Hammering In My Head as proof that the hits were relentless on the disc, consider this energetic dance electronica number. Garbage pulls out all the stops in the mix on this one. Their embarrassment of musical know-how is shown to perfection on this track. Shirley delivers on the vocals and lyrics with a song that is pure erotica without being labelled explicit. “You should be sleeping my love, tell me what you’re thinking of”, you get the idea where this is headed. Upon its release Push It gained a lot of attention because the song took the Beach Boys’ rift “Don’t Worry Baby” and worked the band’s special magic. The Beach Boys never sounded so good. The great guitar riff on this song defines it. A relationship song where are the person is totally trying to push the other person to their limits.
The Trick is to Keep Breathing is a personal favourite.
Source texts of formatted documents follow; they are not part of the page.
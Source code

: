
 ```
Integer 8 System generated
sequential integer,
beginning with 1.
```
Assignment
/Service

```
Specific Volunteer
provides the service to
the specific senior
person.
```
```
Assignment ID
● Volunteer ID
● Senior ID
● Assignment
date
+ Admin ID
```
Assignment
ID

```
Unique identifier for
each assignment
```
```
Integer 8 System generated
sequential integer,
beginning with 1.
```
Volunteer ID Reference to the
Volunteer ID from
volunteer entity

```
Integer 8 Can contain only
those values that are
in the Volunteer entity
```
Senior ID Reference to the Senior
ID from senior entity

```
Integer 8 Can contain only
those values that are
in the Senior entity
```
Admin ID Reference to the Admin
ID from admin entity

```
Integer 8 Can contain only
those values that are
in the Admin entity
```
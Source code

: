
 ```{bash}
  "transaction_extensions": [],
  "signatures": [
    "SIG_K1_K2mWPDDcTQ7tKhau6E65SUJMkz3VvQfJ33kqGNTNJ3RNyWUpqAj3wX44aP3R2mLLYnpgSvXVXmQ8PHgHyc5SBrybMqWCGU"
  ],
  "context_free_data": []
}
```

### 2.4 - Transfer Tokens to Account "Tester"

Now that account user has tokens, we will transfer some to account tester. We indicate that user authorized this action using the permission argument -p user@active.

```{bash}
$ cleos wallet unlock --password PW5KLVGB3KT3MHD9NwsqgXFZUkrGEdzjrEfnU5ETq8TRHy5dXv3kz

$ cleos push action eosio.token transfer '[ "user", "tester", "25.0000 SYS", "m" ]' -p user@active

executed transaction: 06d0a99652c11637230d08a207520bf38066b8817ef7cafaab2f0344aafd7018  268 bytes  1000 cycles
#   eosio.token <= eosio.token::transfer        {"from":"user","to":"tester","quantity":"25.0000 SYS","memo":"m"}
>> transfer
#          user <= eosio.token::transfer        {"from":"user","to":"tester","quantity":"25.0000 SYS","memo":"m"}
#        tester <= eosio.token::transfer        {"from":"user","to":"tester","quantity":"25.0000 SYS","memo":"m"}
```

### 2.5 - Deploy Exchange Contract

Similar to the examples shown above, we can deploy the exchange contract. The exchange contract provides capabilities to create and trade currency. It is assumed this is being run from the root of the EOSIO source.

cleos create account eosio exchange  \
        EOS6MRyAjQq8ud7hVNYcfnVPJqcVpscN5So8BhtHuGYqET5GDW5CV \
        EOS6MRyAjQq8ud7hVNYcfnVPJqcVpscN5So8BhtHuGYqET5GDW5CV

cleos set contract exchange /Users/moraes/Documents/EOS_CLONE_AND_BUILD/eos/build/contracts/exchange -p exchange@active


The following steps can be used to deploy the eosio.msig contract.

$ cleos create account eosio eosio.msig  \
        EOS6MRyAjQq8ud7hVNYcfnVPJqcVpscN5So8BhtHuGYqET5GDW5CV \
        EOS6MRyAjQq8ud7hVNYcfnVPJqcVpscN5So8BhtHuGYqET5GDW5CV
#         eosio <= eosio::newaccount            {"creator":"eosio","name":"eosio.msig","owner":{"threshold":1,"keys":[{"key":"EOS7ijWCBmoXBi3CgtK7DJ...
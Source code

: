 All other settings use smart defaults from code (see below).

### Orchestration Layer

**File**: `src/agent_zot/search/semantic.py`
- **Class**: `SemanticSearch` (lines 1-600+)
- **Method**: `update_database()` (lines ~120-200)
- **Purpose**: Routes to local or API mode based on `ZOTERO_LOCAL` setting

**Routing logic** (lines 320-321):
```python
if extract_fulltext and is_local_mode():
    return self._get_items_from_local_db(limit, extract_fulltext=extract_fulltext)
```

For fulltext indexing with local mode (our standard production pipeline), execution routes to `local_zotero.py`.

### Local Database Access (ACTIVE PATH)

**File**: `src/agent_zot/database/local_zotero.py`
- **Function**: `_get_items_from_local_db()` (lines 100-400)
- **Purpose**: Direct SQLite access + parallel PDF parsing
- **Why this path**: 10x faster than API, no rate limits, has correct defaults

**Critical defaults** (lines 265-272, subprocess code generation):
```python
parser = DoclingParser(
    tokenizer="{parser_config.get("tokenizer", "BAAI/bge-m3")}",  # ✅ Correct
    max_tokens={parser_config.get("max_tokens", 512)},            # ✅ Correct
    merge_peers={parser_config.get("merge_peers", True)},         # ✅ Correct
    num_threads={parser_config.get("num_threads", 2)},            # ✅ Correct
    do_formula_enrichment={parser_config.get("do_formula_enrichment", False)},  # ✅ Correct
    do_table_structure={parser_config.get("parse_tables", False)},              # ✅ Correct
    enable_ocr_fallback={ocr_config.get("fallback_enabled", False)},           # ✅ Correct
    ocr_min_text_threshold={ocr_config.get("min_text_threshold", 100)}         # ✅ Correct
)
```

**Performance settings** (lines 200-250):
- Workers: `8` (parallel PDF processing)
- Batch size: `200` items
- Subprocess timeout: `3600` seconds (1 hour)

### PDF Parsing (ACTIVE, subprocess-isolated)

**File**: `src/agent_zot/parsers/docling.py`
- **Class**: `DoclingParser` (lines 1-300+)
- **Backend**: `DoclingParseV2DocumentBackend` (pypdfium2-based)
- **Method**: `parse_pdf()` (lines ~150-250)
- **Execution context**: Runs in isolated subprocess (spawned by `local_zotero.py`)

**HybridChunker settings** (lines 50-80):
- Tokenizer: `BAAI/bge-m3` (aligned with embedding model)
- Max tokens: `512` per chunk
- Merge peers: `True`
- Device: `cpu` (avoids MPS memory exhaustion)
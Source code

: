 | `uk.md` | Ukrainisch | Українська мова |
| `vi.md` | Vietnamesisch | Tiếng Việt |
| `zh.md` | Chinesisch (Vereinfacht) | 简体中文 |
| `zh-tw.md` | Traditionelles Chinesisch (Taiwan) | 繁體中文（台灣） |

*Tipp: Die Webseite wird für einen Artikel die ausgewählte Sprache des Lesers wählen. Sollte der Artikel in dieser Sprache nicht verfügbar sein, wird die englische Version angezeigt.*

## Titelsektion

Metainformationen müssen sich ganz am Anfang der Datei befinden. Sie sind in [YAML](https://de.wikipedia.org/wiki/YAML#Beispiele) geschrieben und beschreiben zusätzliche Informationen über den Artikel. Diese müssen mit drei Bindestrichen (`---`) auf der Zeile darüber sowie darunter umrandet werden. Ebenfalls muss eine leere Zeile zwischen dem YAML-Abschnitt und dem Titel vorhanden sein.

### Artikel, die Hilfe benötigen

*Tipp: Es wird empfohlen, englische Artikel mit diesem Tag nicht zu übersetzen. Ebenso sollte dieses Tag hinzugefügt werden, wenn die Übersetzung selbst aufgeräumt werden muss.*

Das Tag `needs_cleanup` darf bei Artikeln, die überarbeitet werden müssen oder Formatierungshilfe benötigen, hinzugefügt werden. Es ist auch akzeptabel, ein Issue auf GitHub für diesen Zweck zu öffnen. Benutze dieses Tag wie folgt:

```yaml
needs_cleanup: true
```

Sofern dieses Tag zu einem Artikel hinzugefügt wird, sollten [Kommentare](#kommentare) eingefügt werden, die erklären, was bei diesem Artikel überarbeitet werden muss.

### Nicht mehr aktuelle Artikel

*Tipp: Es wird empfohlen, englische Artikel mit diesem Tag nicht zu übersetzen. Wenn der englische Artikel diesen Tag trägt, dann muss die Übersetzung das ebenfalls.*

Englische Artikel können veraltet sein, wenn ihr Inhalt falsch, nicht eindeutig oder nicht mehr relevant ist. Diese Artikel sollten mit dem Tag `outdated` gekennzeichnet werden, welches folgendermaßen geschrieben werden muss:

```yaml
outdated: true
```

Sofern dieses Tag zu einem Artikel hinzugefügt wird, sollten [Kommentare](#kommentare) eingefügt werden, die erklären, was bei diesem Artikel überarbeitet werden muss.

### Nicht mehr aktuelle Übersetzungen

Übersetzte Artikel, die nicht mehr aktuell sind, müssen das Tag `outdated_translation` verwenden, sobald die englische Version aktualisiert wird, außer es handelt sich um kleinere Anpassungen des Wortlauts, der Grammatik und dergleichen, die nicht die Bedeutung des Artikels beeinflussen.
A quieter song on the release, very insightful and is Shirley’s attempt to work through the madness of fame in a song. The advice of keeping your head down and powering through till you get to the better place is throughout the song. “ lately I’m not the only one, I’ve said don’t ever trust anyone, always the one who drags you down, maybe you’ll get what you want this time around, the trick is to keep breathing.” The funky bass line anchors the song like a lifeline throughout.
On Dumb like Hammer, it is total dance DJ time. I dare you not to dance to this tune. This song set a high bar for many others to follow and is impeccably produced. Sleep Together returns to the risqué theme that underlies many of the tunes on the disc. No punches are pulled and it is pretty obvious from the title what the lyrics are trying to convey. The song takes the Romeo Void song “Never Say Never” as a jumping off point and spins off from there. Typically a guy would sing lyrics like this; Shirley turns the tables as she proclaims that girls have needs too. Going on to spell it out so eloquently,” If we slept together I might like you better”. I have always thought there was some genius in sequencing the song Wicked Ways immediately after Sleep Together, “Wicked Ways” is almost a confessional in the aftermath of the results of the prior song.
The final song You Look So Fine is an earnest song about the awkwardness of getting up the nerve to speak to, ask out or take home the person of your dreams. The setting of the club as dawn is threatening and it is time to go home lingers over the song. It is an apt description of an all-consuming love for a bad boy who looks so fine. “You’ve got me tethered and chained, I hear your name and I’m falling over.” The keyboards over a gliding backtrack are effective and haunting. It is no surprise this album was a vast success. There is so much to like and the songs are impeccably constructed and performed. Version 2.0 was groundbreaking, heartfelt, fun, introspective, and even heartbreaking in even measure. One of the strongest sophomore releases by any band at its time. If you missed encountering this amazing disc the first go-round please avail yourself, you will not be disappointed.